CLAP Format Specification

  • Status: DRAFT
  • Document revision: 0.0.1
  • Last updated: Feb 6th, 2024
  • Author(s): Julian BILCKE (@flngr)

BEFORE YOU READ

The CLAP format spec is experimental and not finished yet! There might be inconsistencies, unnecessary redundancies or blatant omissions.

What are CLAP files?

The CLAP format (.clap) is a file format designed for AI video projects.

It preserves prompts and assets into the same container, making it easier to share an AI video project between different people or applications.

Structure

A CLAP is an array of objects serialized into a YAML text string, then finally compressed using gzip to a binary file.

The file extension is .clap The mime type is application/x-yaml

There can be 5 different types of objects:

  • one HEADER
  • one METADATA
  • zero, one or more MODEL(s)
  • zero, one or more SCENE(s)
  • zero, one or more SEGMENT(s)

This can be represented in javascript like this:

[
  clapHeader, // one metadata object
  clapMeta, // one metadata object
  ...clapModels, // optional array of models
  ...clapScenes, // optional array of scenes
  ...clapSegments // optional array of segments
]

Header

The HEADER provides information about how to decode a CLAP.

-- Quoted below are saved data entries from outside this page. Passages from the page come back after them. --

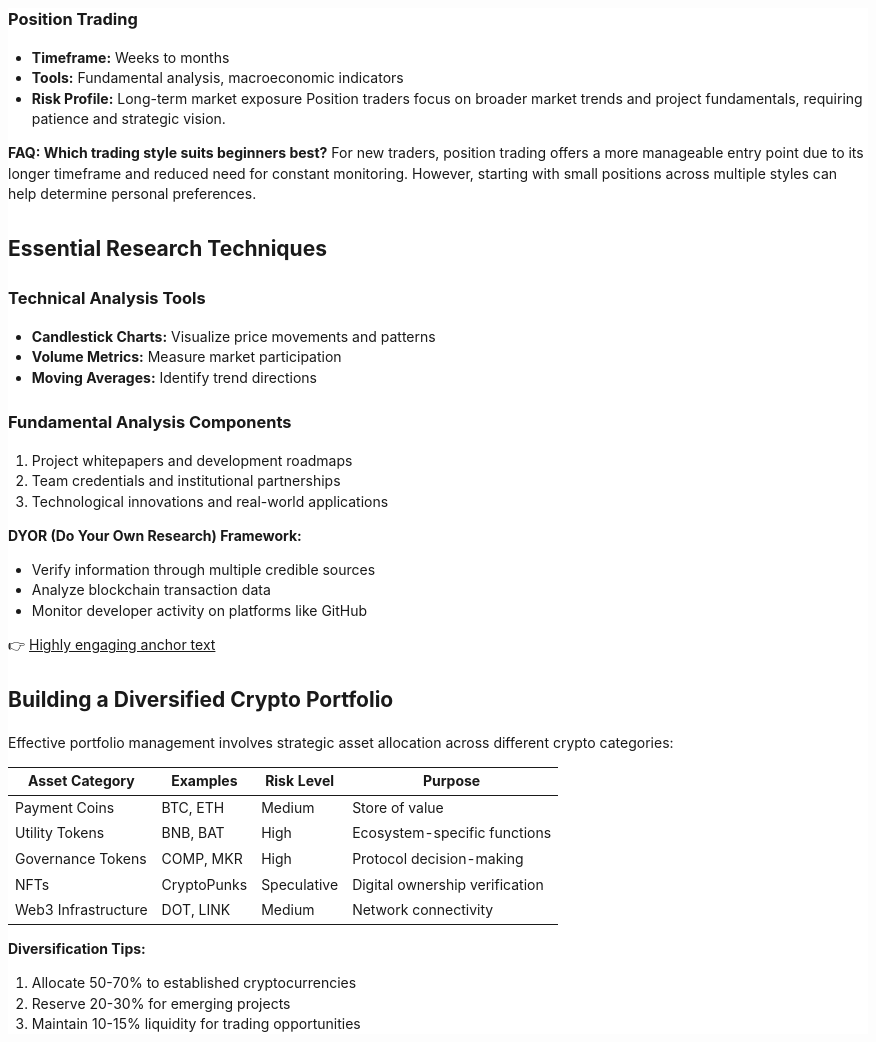 ### Position Trading
- **Timeframe:** Weeks to months
- **Tools:** Fundamental analysis, macroeconomic indicators
- **Risk Profile:** Long-term market exposure
Position traders focus on broader market trends and project fundamentals, requiring patience and strategic vision.

**FAQ: Which trading style suits beginners best?**
For new traders, position trading offers a more manageable entry point due to its longer timeframe and reduced need for constant monitoring. However, starting with small positions across multiple styles can help determine personal preferences.

## Essential Research Techniques

### Technical Analysis Tools
- **Candlestick Charts:** Visualize price movements and patterns
- **Volume Metrics:** Measure market participation
- **Moving Averages:** Identify trend directions

### Fundamental Analysis Components
1. Project whitepapers and development roadmaps
2. Team credentials and institutional partnerships
3. Technological innovations and real-world applications

**DYOR (Do Your Own Research) Framework:**
- Verify information through multiple credible sources
- Analyze blockchain transaction data
- Monitor developer activity on platforms like GitHub

👉 [Highly engaging anchor text](https://bit.ly/okx-bonus)

## Building a Diversified Crypto Portfolio

Effective portfolio management involves strategic asset allocation across different crypto categories:

| Asset Category       | Examples          | Risk Level | Purpose                        |
|----------------------|-------------------|------------|--------------------------------|
| Payment Coins        | BTC, ETH          | Medium     | Store of value                 |
| Utility Tokens       | BNB, BAT          | High       | Ecosystem-specific functions   |
| Governance Tokens    | COMP, MKR         | High       | Protocol decision-making       |
| NFTs                 | CryptoPunks       | Speculative| Digital ownership verification |
| Web3 Infrastructure  | DOT, LINK         | Medium     | Network connectivity           |

**Diversification Tips:**
1. Allocate 50-70% to established cryptocurrencies
2. Reserve 20-30% for emerging projects
3. Maintain 10-15% liquidity for trading opportunities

Knowing in advance the number of models, scenes and segments helps the decoder parsing the information, and in some implementation, help with debugging, logging, and provisioning memory usage.

However in the future, it is possible that a different scheme is used, in order to support streaming.

Either by recognizing the shape of each object (fields), or by using a specific field eg. a _type.

{
  // used to know which format version is used.
  // CLAP is still in development and the format is not fully specified yet,
  // during the period most .clap file will have the "clap-0" format
  format: "clap-0"
  
  numberOfModels: number // integer
  numberOfScenes: number // integer
  numberOfSegments: number // integer
}

Metadata

{
  id: string // "<a valid UUID V4>"
  title: string // "project title"
  description: string // "project description"
  licence: string // "information about licensing"

  // this provides information about the image ratio
  // this might be removed in the final spec, as this
  // can be re-computed from width and height
  orientation: "landscape" | "vertical" | "square"

  // the suggested width and height of the video
  // note that this is just an indicator,
  // and might be superseeded by the application reading the .clap file
  width: number // integer between 256 and 8192 (value in pixels)
  height: number // integer between 256 and 8192 (value in pixels)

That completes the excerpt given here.